Data —
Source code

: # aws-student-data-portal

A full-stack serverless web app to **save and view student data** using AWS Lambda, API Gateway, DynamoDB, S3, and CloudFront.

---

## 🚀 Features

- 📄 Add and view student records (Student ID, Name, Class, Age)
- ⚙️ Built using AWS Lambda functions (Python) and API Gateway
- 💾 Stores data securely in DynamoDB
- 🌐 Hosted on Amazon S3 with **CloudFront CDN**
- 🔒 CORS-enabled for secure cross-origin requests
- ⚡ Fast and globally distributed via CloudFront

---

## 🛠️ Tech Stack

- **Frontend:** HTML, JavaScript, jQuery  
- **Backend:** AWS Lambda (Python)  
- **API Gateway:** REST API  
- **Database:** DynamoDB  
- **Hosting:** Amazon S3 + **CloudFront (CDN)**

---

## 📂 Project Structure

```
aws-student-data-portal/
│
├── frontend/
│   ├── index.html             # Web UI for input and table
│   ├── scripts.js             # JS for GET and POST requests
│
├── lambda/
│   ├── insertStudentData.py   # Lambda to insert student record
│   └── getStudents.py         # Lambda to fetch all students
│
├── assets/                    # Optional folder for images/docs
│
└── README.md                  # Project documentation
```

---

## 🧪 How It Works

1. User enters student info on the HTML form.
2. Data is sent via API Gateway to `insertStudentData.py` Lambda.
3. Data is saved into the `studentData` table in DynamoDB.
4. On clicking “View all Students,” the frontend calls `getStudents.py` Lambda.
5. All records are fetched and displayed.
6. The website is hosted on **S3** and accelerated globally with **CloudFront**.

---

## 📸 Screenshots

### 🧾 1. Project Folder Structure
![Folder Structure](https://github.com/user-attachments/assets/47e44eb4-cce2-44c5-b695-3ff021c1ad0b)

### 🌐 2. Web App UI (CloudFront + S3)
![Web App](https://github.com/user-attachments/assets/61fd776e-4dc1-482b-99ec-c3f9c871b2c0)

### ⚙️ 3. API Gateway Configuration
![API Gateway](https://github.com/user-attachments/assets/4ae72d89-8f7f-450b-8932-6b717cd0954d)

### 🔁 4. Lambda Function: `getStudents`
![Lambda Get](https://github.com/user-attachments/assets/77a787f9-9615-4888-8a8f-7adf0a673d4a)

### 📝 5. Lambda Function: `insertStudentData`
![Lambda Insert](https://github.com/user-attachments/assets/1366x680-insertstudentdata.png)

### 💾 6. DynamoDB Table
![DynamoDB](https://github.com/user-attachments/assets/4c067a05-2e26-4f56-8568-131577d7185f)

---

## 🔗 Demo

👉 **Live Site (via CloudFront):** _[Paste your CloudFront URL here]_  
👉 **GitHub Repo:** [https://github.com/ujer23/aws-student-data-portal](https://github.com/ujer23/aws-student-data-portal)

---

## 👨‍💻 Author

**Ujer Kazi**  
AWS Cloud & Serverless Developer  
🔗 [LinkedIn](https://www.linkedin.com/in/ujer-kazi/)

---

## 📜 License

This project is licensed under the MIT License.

---

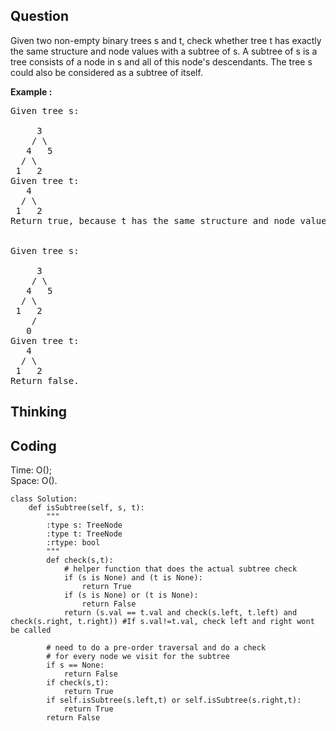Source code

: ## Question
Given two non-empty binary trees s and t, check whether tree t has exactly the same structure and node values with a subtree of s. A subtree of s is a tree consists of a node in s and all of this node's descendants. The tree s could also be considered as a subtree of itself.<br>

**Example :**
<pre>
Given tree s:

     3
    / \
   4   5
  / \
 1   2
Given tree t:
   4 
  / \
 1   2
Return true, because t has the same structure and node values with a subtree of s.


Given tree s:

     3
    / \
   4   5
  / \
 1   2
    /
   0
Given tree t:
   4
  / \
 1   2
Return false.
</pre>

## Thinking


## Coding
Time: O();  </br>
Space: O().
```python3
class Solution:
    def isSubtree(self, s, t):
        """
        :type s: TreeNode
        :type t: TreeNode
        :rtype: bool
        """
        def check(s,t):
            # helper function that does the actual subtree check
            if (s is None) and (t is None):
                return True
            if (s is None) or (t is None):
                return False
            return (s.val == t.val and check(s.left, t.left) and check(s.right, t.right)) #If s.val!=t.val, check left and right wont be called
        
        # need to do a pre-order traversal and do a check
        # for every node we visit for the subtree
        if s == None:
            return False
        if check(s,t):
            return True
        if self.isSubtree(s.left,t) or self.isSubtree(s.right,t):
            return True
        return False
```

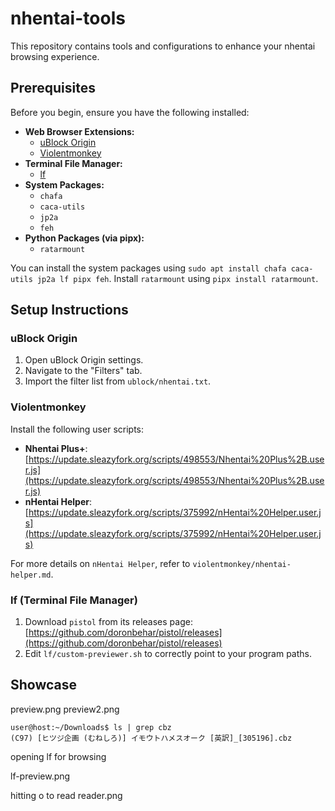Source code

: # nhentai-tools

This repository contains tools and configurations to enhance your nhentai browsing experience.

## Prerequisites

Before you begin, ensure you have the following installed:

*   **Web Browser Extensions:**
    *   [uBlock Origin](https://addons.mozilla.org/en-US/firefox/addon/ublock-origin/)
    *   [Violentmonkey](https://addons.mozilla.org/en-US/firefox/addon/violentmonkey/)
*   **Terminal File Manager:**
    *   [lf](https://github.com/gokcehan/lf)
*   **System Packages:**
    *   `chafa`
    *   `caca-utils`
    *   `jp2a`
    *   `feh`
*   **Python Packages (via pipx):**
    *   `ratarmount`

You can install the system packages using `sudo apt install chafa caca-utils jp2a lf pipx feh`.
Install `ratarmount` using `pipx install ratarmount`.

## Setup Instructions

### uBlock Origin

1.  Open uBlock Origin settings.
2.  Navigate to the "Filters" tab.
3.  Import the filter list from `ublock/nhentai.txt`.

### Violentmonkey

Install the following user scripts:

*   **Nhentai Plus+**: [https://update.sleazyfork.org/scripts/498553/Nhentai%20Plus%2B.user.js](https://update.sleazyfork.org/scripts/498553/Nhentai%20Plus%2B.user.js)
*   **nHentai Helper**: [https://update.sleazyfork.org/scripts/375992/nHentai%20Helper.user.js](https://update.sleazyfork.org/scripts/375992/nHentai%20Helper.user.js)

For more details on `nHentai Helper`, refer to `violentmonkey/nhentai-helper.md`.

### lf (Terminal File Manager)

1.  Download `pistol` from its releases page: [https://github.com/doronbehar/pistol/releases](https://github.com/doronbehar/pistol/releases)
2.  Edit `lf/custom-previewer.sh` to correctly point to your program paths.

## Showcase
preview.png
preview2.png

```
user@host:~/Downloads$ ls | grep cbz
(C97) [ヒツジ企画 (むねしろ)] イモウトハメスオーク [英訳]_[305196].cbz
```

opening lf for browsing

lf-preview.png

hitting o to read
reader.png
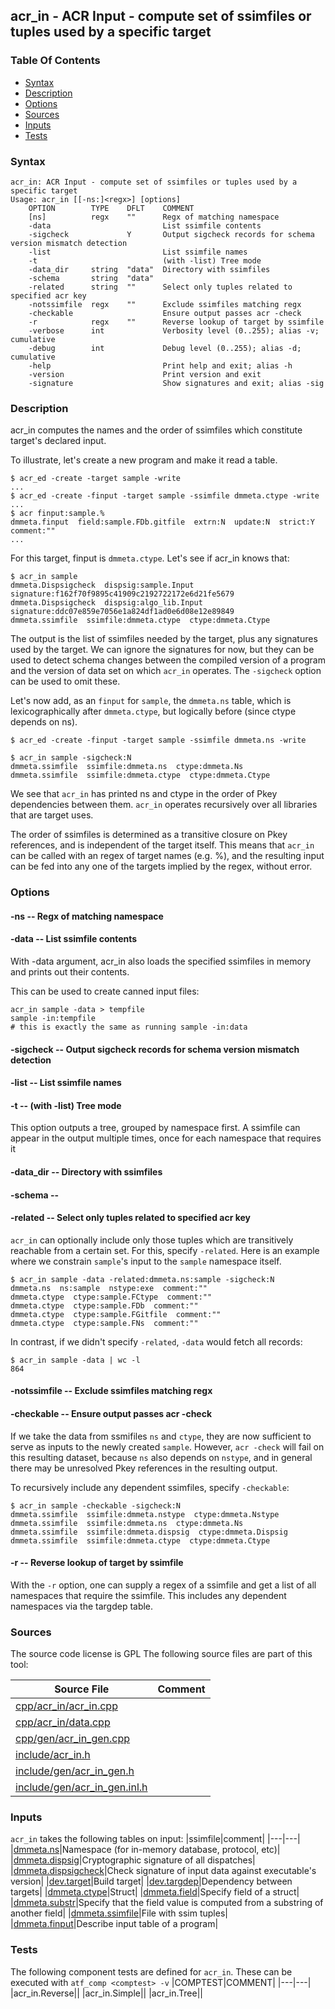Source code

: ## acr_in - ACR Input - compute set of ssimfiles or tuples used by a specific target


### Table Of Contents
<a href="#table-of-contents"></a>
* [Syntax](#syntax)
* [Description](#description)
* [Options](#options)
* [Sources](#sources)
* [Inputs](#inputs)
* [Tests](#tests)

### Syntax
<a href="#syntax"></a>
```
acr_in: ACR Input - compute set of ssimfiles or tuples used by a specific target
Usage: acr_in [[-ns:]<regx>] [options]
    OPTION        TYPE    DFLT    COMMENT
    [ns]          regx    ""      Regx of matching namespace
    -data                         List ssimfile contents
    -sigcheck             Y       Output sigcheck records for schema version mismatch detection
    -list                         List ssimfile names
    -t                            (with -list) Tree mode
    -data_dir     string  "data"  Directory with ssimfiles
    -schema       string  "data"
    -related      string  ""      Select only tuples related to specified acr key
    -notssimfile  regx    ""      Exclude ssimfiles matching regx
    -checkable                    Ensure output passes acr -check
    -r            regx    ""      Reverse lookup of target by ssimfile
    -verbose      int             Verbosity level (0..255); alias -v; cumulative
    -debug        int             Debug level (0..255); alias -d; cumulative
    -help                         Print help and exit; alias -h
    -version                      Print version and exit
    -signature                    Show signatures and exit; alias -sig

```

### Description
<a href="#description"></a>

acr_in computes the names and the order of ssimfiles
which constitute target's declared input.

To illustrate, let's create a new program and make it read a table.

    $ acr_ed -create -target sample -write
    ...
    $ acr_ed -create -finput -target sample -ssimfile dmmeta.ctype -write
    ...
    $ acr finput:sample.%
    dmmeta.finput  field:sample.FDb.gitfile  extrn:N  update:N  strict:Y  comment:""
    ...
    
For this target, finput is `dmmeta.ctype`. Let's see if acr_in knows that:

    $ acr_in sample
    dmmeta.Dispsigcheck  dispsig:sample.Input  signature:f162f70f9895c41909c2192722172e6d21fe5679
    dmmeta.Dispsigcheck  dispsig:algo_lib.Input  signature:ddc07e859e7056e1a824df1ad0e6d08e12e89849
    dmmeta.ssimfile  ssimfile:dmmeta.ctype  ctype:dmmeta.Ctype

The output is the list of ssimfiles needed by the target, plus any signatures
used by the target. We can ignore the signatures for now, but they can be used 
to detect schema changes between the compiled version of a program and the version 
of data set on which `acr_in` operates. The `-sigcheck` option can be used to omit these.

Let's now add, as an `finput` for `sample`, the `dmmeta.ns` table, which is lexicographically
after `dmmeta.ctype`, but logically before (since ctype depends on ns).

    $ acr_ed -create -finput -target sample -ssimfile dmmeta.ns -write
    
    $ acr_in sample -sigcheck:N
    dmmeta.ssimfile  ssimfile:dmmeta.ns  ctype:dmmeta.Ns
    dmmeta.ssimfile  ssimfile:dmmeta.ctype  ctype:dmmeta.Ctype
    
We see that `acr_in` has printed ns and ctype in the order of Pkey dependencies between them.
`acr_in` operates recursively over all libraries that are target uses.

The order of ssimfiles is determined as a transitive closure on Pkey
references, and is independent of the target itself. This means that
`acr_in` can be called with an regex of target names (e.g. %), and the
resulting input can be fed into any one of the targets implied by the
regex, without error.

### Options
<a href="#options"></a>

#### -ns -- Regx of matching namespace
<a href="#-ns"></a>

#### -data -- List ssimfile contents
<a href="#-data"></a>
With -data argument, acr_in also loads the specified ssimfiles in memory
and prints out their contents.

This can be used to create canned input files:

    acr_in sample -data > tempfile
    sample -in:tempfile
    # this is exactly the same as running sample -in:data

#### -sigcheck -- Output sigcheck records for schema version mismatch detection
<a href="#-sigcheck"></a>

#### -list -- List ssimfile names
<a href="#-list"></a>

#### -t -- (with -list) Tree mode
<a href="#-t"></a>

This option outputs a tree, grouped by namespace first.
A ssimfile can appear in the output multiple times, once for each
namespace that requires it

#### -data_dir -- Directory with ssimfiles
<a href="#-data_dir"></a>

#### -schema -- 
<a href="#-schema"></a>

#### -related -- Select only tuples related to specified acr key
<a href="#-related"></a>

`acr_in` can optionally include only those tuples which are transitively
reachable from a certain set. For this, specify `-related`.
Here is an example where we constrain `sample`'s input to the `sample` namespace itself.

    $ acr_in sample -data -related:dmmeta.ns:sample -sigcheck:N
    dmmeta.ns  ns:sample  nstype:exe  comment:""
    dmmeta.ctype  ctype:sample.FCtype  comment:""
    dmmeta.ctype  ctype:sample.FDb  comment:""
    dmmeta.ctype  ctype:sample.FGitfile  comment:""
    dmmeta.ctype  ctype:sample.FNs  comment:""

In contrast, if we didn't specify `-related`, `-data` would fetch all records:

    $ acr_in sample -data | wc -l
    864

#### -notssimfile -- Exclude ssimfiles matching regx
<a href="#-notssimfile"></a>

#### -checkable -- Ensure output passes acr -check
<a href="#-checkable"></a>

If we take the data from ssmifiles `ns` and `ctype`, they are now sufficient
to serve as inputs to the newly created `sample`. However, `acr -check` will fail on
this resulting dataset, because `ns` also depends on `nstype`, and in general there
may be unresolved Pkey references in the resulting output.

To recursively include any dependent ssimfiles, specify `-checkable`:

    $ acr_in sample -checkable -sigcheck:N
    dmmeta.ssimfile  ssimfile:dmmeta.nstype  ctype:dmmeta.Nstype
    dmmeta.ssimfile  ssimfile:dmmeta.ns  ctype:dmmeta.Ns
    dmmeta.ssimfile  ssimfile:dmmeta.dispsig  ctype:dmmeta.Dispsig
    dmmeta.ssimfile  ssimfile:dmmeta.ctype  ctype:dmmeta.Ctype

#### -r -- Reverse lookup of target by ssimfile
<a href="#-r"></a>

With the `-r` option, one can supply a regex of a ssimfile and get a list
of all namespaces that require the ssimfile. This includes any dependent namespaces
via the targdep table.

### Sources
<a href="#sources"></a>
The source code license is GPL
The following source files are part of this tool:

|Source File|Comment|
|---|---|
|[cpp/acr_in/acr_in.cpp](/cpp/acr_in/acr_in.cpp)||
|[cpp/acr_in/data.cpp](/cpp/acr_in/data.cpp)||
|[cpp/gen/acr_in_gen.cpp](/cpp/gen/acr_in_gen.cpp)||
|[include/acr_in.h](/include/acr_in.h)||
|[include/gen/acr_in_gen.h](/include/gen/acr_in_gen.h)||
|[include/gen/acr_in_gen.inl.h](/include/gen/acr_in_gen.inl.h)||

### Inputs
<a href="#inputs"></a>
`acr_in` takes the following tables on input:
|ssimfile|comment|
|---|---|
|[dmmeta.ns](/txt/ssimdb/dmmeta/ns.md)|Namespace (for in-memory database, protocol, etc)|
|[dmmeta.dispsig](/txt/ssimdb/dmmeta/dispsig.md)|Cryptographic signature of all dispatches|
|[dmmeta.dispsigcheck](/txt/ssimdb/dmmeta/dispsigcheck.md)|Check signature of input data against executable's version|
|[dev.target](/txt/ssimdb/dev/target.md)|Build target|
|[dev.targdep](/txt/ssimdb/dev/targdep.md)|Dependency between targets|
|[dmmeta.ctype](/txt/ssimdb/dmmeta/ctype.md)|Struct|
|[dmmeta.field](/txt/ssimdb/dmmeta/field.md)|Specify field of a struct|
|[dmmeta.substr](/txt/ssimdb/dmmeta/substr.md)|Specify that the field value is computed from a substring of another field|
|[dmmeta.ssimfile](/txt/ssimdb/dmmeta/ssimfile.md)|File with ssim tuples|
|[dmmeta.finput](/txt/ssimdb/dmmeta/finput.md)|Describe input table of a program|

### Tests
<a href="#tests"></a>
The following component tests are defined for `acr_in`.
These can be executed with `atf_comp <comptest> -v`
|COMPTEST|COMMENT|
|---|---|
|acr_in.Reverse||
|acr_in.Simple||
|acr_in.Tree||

What you have to do —
Starting at the line above that holds "sample -checkable -sigcheck:N" and ending at the line that holds "and get a list", transcribe each line exactly and include no other lines.

Solution to this task —
    $ acr_in sample -checkable -sigcheck:N
    dmmeta.ssimfile  ssimfile:dmmeta.nstype  ctype:dmmeta.Nstype
    dmmeta.ssimfile  ssimfile:dmmeta.ns  ctype:dmmeta.Ns
    dmmeta.ssimfile  ssimfile:dmmeta.dispsig  ctype:dmmeta.Dispsig
    dmmeta.ssimfile  ssimfile:dmmeta.ctype  ctype:dmmeta.Ctype

#### -r -- Reverse lookup of target by ssimfile
<a href="#-r"></a>

With the `-r` option, one can supply a regex of a ssimfile and get a list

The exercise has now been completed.